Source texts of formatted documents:
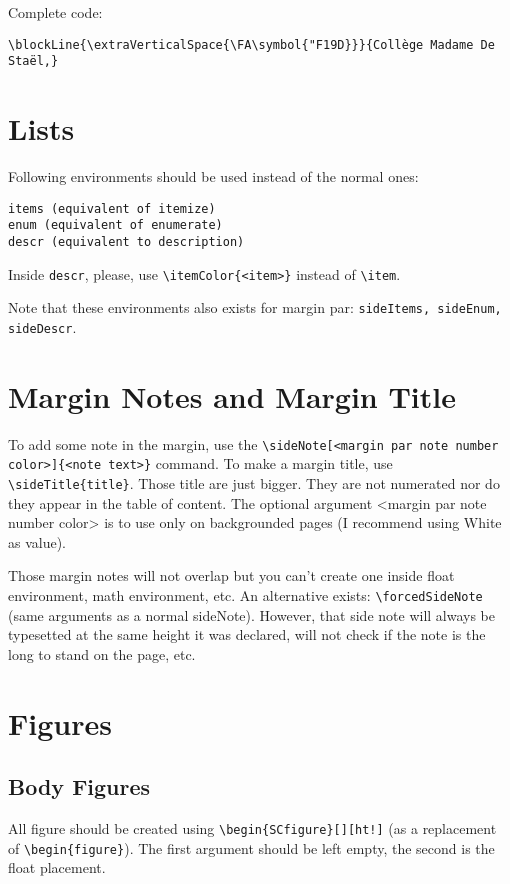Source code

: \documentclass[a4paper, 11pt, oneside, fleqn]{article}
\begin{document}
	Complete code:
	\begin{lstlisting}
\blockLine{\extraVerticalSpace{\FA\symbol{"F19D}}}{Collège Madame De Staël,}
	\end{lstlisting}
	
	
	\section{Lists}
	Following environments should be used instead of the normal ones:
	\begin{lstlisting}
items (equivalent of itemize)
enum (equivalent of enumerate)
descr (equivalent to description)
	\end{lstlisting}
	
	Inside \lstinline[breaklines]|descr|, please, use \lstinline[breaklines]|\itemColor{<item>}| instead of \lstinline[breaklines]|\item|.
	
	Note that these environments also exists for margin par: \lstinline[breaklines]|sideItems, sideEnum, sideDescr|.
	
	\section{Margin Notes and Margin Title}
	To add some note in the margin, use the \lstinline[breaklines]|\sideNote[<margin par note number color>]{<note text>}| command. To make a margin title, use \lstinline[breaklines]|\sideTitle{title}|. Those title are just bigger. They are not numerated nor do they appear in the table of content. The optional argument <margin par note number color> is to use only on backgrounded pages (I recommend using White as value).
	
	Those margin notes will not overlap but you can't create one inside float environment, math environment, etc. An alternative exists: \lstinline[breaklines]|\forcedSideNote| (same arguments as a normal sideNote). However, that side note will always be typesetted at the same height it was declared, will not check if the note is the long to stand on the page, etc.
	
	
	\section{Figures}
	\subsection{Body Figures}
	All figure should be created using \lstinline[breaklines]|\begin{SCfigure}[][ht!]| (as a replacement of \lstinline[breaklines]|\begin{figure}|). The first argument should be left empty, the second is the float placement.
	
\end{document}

▸ **Assignment**:
Each line of the data needs to be output exactly, with any image excluded.

▸ **Exercise answer**:
Source code

: \documentclass[a4paper, 11pt, oneside, fleqn]{article}
\begin{document}
	Complete code:
	\begin{lstlisting}
\blockLine{\extraVerticalSpace{\FA\symbol{"F19D}}}{Collège Madame De Staël,}
	\end{lstlisting}
	
	
	\section{Lists}
	Following environments should be used instead of the normal ones:
	\begin{lstlisting}
items (equivalent of itemize)
enum (equivalent of enumerate)
descr (equivalent to description)
	\end{lstlisting}
	
	Inside \lstinline[breaklines]|descr|, please, use \lstinline[breaklines]|\itemColor{<item>}| instead of \lstinline[breaklines]|\item|.
	
	Note that these environments also exists for margin par: \lstinline[breaklines]|sideItems, sideEnum, sideDescr|.
	
	\section{Margin Notes and Margin Title}
	To add some note in the margin, use the \lstinline[breaklines]|\sideNote[<margin par note number color>]{<note text>}| command. To make a margin title, use \lstinline[breaklines]|\sideTitle{title}|. Those title are just bigger. They are not numerated nor do they appear in the table of content. The optional argument <margin par note number color> is to use only on backgrounded pages (I recommend using White as value).
	
	Those margin notes will not overlap but you can't create one inside float environment, math environment, etc. An alternative exists: \lstinline[breaklines]|\forcedSideNote| (same arguments as a normal sideNote). However, that side note will always be typesetted at the same height it was declared, will not check if the note is the long to stand on the page, etc.
	
	
	\section{Figures}
	\subsection{Body Figures}
	All figure should be created using \lstinline[breaklines]|\begin{SCfigure}[][ht!]| (as a replacement of \lstinline[breaklines]|\begin{figure}|). The first argument should be left empty, the second is the float placement.
	
\end{document}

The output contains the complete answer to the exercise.